[Data extracted from a collection]
*** Begin section ***

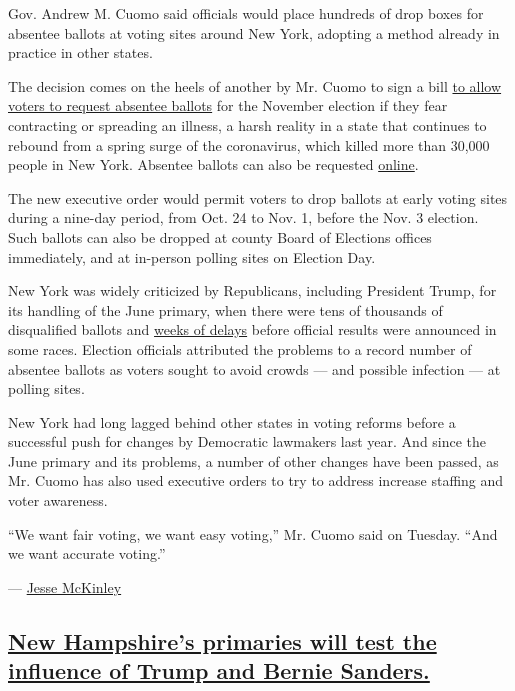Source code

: Gov. Andrew M. Cuomo said officials would place hundreds of drop boxes
for absentee ballots at voting sites around New York, adopting a method
already in practice in other states.

The decision comes on the heels of another by Mr. Cuomo to sign a bill
\href{https://www.nytimes3xbfgragh.onion/2020/08/20/nyregion/vote-by-mail-new-york.html?searchResultPosition=4}{to
allow voters to request absentee ballots} for the November election if
they fear contracting or spreading an illness, a harsh reality in a
state that continues to rebound from a spring surge of the coronavirus,
which killed more than 30,000 people in New York. Absentee ballots can
also be requested
\href{https://absenteeballot.elections.ny.gov/Home/Search?aspxerrorpath=/\%e2\%80\%8b}{online}.

The new executive order would permit voters to drop ballots at early
voting sites during a nine-day period, from Oct. 24 to Nov. 1, before
the Nov. 3 election. Such ballots can also be dropped at county Board of
Elections offices immediately, and at in-person polling sites on
Election Day.

New York was widely criticized by Republicans, including President
Trump, for its handling of the June primary, when there were tens of
thousands of disqualified ballots and
\href{https://www.nytimes3xbfgragh.onion/2020/07/17/nyregion/election-absentee-ballots-primary.html}{weeks
of delays} before official results were announced in some races.
Election officials attributed the problems to a record number of
absentee ballots as voters sought to avoid crowds --- and possible
infection --- at polling sites.

New York had long lagged behind other states in voting reforms before a
successful push for changes by Democratic lawmakers last year. And since
the June primary and its problems, a number of other changes have been
passed, as Mr. Cuomo has also used executive orders to try to address
increase staffing and voter awareness.

``We want fair voting, we want easy voting,'' Mr. Cuomo said on Tuesday.
``And we want accurate voting.''

--- \href{https://www.nytimes3xbfgragh.onion/by/jesse-mckinley}{Jesse
McKinley}

\hypertarget{new-hampshires-primaries-will-test-the-influence-of-trump-and-bernie-sanders}{%
\subsection{\texorpdfstring{\protect\hyperlink{new-hampshires-primaries-will-test-the-influence-of-trump-and-bernie-sanders}{New
Hampshire's primaries will test the influence of Trump and Bernie
Sanders.}}{New Hampshire's primaries will test the influence of Trump and Bernie Sanders.}}\label{new-hampshires-primaries-will-test-the-influence-of-trump-and-bernie-sanders}}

*** End section ***

● WHAT TO PRODUCE: The count alone is wanted: how many lines above hold the string "influence"?

● RESULT FOR THIS EXERCISE: 4